The problem:
From the entries that follow, gather each line holding the word "import".

-- Input for this task follows --

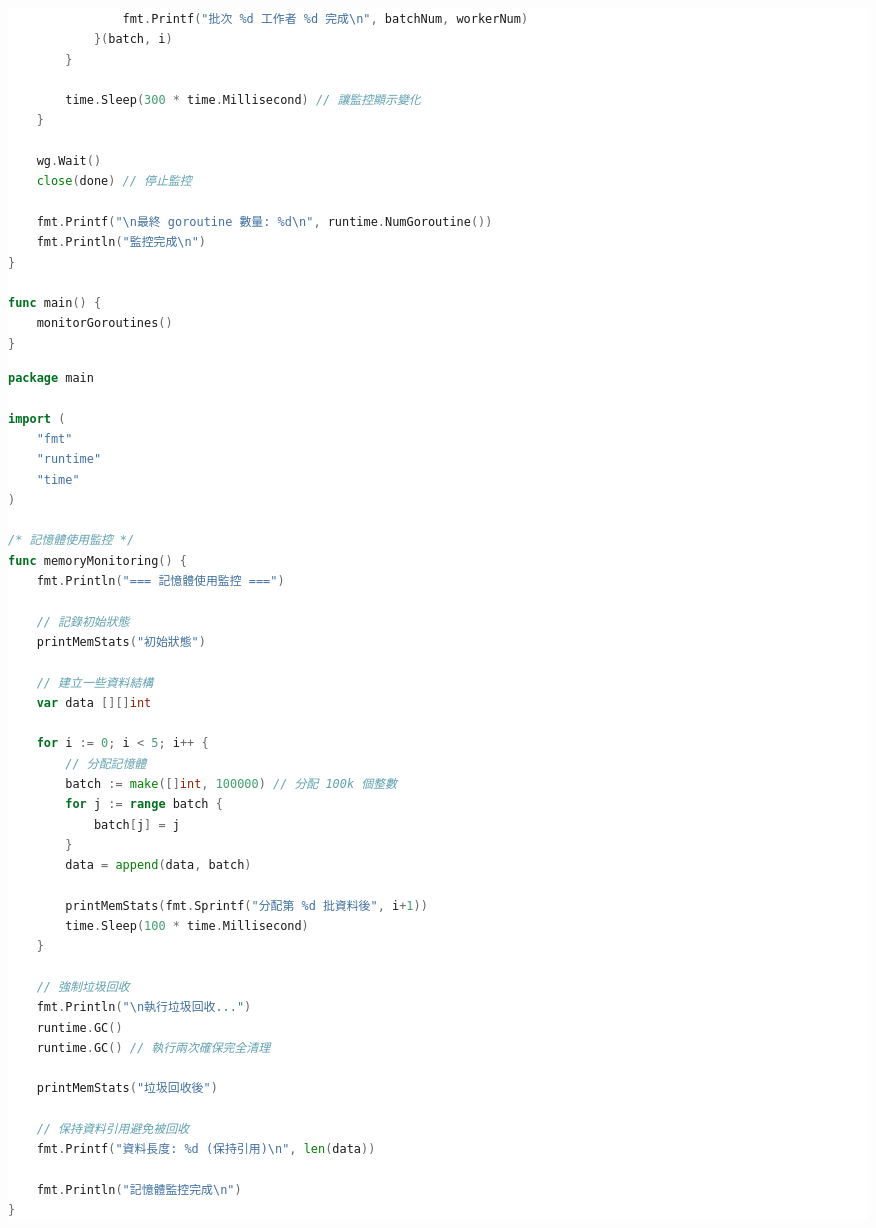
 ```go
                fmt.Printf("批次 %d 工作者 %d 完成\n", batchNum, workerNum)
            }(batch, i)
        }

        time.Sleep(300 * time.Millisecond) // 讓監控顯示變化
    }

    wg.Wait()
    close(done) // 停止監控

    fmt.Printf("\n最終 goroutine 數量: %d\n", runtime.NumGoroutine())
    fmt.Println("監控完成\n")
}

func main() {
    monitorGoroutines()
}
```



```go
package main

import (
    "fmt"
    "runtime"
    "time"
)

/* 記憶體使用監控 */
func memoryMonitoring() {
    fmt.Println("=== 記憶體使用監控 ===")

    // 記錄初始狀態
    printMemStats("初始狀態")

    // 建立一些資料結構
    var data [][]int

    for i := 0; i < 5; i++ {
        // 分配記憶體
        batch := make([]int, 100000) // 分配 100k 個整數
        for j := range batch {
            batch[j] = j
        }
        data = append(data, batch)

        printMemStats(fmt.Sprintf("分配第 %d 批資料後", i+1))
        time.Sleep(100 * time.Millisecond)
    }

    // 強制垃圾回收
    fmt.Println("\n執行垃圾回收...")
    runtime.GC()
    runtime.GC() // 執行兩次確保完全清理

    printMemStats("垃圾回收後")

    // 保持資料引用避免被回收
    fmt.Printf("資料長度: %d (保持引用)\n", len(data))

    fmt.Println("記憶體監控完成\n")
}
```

-- Input for this task concluded --
-- Input for this task follows --

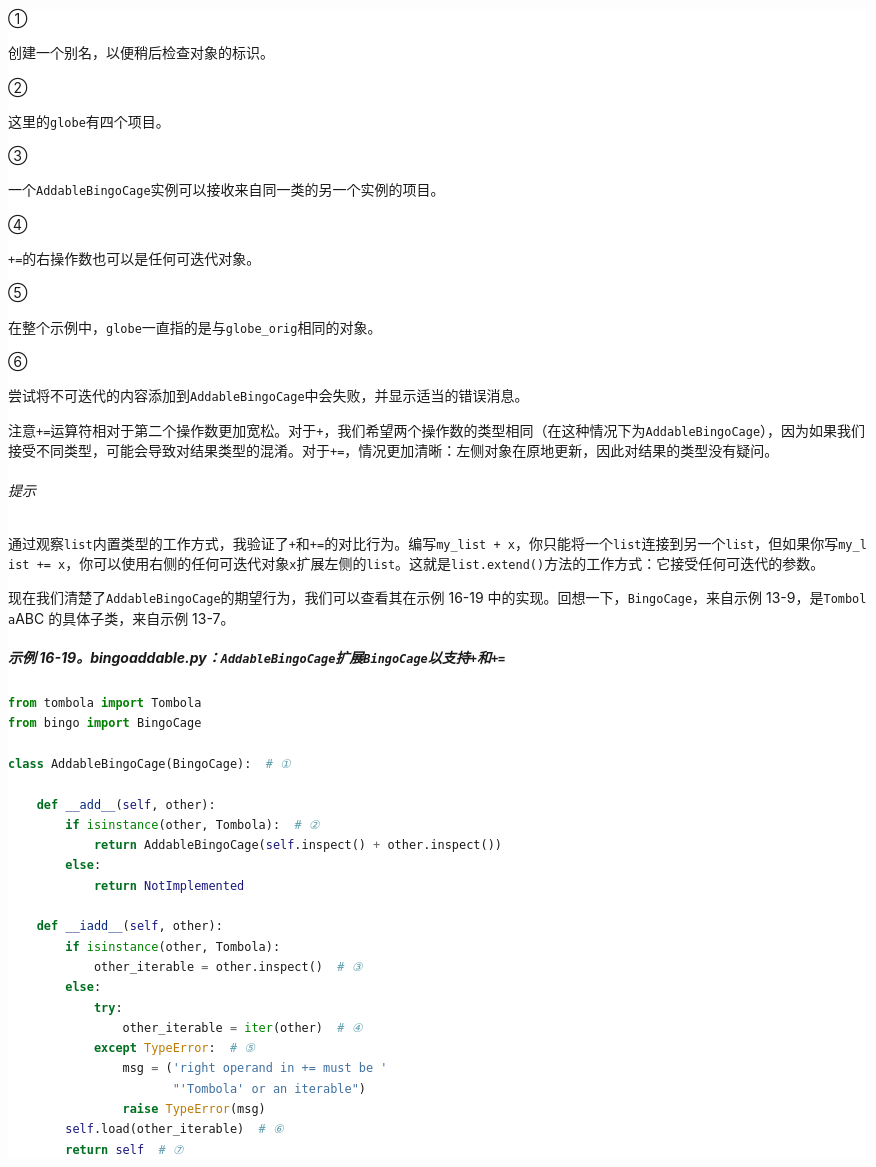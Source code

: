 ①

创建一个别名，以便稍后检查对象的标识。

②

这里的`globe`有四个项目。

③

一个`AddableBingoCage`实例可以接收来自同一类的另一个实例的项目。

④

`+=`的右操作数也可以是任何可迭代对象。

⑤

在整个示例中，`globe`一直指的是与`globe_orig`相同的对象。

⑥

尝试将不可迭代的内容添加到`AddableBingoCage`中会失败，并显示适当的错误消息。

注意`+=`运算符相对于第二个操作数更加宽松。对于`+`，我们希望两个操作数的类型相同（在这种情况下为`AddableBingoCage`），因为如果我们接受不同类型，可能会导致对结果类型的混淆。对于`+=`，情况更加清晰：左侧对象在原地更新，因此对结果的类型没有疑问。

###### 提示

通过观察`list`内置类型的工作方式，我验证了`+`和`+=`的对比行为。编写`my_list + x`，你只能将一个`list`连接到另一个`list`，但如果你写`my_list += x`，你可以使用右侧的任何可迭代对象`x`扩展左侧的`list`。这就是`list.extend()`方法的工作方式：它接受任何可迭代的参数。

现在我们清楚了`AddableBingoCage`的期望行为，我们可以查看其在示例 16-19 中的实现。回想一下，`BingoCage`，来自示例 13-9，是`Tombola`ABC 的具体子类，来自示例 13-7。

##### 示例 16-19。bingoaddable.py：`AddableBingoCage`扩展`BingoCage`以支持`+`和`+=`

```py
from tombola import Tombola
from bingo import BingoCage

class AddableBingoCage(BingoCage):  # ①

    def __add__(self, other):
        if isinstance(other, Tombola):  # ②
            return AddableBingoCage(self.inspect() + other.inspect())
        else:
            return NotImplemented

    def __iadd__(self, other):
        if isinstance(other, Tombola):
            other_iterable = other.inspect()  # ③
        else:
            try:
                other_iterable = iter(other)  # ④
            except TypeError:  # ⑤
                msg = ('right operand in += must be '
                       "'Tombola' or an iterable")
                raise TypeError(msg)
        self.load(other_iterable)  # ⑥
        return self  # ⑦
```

-- Input for this task concluded --

Output of the exercise:
import (
from tombola import Tombola
from bingo import BingoCage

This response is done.